Réforme de l'assurance-chômage : les impacts pour les PME
La nouvelles mesures de l'assurance-chômage ont été présentées par le Premier ministre Édouard Philippe et la ministre du Travail Muriel Pénicaud mardi 18 juin au matin, lors d'une conférence de presse. Le point sur les principales annonces.
Très attendues, les voilà révélées. Lors d'une conférence de presse le matin du mardi 18 juin 2019, le Premier ministre Édouard Philippe et la ministre du Travail Muriel Pénicaud ont précisé les nouvelles mesures de l'assurance-chômage. La réforme sera mise en place par décret à partir de novembre 2019.

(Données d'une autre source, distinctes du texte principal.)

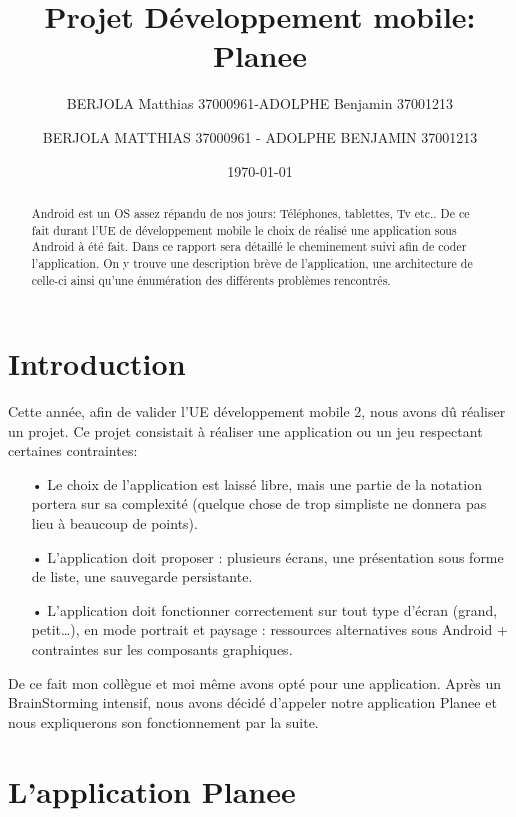 \documentclass[12pt,a4paper]{report}
\author{BERJOLA Matthias 37000961-ADOLPHE Benjamin 37001213}           %
\begin{document}
\title{Projet Développement mobile: Planee}
\author{BERJOLA MATTHIAS 37000961 - ADOLPHE BENJAMIN 37001213}
\date{\today} 

\maketitle


\newpage

\tableofcontents
\newpage
\begin{abstract}
\begin{flushleft}
\justify
Android est un OS assez répandu de nos jours: Téléphones, tablettes, Tv etc.. De ce fait durant l'UE de développement mobile le choix de réalisé une application sous Android à été fait. Dans ce rapport sera détaillé le cheminement suivi  afin de coder l'application. On y trouve une description brève de l'application, une  architecture de celle-ci ainsi qu'une énumération des différents problèmes rencontrés.
\end{flushleft}
\end{abstract}
\chapter*{Introduction}  
\begin{flushleft}
\justify
Cette année, afin de valider l'UE développement mobile 2, nous avons dû réaliser un projet. Ce projet consistait à réaliser une application ou un jeu respectant certaines contraintes:
\begin{itemize}
\item[•] Le choix de l'application est laissé libre, mais une partie de la notation portera sur sa complexité (quelque chose de trop simpliste ne donnera pas lieu à beaucoup de points).
\item[•] L’application doit proposer : plusieurs écrans, une présentation
sous forme de liste, une sauvegarde persistante.
\item[•] L’application doit fonctionner correctement sur tout type d’écran (grand, petit…), en mode portrait et paysage : ressources alternatives sous Android + contraintes sur les composants graphiques.
\end{itemize}
De ce fait mon collègue et moi même avons opté pour une application. Après un BrainStorming intensif, nous avons décidé d'appeler notre application Planee et nous expliquerons son fonctionnement par la suite.
\end{flushleft}

\newpage
\chapter*{L'application Planee}
\end{document}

Peu de temps avant, à dix heures, les partenaires sociaux étaient invités à une réunion multilatérale via laquelle ils ont été informés des nouvelles mesures. Pour rappel, après trois mois et demi de négociations houleuses en février dernier, syndicats et patronats avaient échoué à se mettre d'accord sur la réforme de l'assurance-chômage. Le gouvernement a repris la main et présente sa propre copie, censée selon Édouard Philippe "faire baisser le chômage en dessous des 8,4% actuels, soutenir davantage les demandeurs d'emploi précaires et faire économiser au régime de l'assurance-chômage de 1 à 1,3 milliard d'euros par an, soit près de 3,9 milliards d'euros sur trois ans".
A ajouter que l'assurance-chômage enregistre actuellement une dette globale de 40 milliards d'euros pour un budget de dépense annuel de 35 milliards d'euros environ. Quelles sont donc les principales mesures à retenir, notamment pour les entrepreneurs ?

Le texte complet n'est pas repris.